[What to produce] Your answer is the lines below, exactly, from the one that contains "The above copyright" through the one that contains "#### Youtube videos", both included.

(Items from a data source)
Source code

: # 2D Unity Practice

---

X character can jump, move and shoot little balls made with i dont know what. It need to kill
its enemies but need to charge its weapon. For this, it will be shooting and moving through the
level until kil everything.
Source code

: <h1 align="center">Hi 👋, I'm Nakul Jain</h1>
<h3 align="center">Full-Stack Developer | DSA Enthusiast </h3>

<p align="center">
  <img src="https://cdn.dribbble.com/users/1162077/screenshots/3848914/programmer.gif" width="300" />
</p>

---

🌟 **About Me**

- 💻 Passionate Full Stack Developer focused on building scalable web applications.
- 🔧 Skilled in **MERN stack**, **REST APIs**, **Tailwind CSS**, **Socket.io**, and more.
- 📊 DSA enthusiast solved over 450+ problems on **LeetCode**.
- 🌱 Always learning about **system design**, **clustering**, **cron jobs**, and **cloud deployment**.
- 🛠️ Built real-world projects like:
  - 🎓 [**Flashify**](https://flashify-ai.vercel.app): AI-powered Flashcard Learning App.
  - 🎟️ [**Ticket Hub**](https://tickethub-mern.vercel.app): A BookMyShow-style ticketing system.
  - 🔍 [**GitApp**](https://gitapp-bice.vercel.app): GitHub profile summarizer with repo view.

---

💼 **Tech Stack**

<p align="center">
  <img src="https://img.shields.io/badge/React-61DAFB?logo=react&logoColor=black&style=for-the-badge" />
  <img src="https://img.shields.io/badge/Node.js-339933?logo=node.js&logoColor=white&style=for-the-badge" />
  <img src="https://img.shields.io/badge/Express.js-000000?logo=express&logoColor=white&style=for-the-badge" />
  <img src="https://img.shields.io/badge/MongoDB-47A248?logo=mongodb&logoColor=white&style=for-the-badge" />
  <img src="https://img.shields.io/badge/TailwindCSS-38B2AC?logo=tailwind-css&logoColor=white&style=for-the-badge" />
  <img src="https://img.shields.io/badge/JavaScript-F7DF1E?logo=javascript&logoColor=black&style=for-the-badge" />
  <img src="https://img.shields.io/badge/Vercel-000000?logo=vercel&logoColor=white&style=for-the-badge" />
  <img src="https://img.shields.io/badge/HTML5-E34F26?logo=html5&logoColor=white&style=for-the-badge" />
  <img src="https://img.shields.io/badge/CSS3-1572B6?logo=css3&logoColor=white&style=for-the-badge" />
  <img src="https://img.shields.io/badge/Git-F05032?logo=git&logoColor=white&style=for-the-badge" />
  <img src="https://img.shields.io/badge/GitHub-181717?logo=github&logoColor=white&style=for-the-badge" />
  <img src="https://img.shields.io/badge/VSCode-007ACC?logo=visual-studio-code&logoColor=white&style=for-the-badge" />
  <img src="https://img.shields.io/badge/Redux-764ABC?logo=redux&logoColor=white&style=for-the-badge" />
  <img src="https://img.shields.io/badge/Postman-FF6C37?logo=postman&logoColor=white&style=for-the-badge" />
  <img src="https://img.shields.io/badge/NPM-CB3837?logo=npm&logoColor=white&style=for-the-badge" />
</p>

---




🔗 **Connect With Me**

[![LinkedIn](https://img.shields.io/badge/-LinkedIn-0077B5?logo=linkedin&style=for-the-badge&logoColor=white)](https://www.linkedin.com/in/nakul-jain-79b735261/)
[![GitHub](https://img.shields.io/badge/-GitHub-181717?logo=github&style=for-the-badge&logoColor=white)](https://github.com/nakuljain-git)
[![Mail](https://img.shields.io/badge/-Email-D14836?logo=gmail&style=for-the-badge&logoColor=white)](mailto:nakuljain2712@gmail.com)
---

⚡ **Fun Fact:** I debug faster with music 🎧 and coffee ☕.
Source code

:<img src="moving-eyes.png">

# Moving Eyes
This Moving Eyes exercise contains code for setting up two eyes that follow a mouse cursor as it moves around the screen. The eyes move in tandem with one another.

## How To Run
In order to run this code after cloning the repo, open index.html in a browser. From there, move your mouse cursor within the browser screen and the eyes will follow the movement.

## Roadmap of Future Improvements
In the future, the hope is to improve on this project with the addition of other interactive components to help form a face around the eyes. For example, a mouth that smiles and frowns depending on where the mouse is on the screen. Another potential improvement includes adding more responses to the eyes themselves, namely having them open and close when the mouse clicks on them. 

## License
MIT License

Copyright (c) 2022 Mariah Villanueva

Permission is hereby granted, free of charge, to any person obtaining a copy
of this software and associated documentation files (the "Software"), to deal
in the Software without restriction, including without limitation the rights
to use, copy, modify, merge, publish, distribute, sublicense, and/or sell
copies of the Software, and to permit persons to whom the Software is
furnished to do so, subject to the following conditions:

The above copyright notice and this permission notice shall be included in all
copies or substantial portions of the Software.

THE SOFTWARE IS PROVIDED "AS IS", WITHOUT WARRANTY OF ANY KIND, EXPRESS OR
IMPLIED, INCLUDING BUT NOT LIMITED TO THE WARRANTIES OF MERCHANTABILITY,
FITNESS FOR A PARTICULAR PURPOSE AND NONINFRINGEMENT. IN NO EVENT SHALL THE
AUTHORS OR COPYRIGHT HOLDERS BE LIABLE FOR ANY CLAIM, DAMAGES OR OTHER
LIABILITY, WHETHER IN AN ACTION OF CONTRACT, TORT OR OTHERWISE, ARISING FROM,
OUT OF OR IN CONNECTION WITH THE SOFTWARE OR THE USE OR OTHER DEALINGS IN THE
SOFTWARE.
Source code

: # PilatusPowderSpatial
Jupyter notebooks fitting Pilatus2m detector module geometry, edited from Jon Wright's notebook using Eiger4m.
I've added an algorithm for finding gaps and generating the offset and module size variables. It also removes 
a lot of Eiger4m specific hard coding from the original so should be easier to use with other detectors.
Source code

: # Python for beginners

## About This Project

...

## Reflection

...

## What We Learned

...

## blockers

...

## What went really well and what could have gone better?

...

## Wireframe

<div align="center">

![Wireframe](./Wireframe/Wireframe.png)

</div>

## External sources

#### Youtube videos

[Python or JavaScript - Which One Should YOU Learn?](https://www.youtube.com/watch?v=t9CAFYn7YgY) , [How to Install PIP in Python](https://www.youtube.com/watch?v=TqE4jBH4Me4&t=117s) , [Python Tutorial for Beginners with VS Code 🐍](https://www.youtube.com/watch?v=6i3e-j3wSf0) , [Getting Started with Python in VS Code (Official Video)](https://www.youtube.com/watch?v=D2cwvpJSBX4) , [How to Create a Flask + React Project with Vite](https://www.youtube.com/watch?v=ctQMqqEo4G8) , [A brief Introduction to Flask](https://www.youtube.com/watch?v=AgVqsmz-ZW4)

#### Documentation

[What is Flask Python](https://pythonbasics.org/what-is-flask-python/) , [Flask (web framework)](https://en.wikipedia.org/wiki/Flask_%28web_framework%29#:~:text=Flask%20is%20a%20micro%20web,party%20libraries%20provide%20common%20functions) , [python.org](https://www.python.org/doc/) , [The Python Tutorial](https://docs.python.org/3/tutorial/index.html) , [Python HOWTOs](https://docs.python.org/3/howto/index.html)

[Response for this exercise]
The above copyright notice and this permission notice shall be included in all
copies or substantial portions of the Software.

THE SOFTWARE IS PROVIDED "AS IS", WITHOUT WARRANTY OF ANY KIND, EXPRESS OR
IMPLIED, INCLUDING BUT NOT LIMITED TO THE WARRANTIES OF MERCHANTABILITY,
FITNESS FOR A PARTICULAR PURPOSE AND NONINFRINGEMENT. IN NO EVENT SHALL THE
AUTHORS OR COPYRIGHT HOLDERS BE LIABLE FOR ANY CLAIM, DAMAGES OR OTHER
LIABILITY, WHETHER IN AN ACTION OF CONTRACT, TORT OR OTHERWISE, ARISING FROM,
OUT OF OR IN CONNECTION WITH THE SOFTWARE OR THE USE OR OTHER DEALINGS IN THE
SOFTWARE.
Source code

: # PilatusPowderSpatial
Jupyter notebooks fitting Pilatus2m detector module geometry, edited from Jon Wright's notebook using Eiger4m.
I've added an algorithm for finding gaps and generating the offset and module size variables. It also removes 
a lot of Eiger4m specific hard coding from the original so should be easier to use with other detectors.
Source code

: # Python for beginners

## About This Project

...

## Reflection

...

## What We Learned

...

## blockers

...

## What went really well and what could have gone better?

...

## Wireframe

<div align="center">

![Wireframe](./Wireframe/Wireframe.png)

</div>

## External sources

#### Youtube videos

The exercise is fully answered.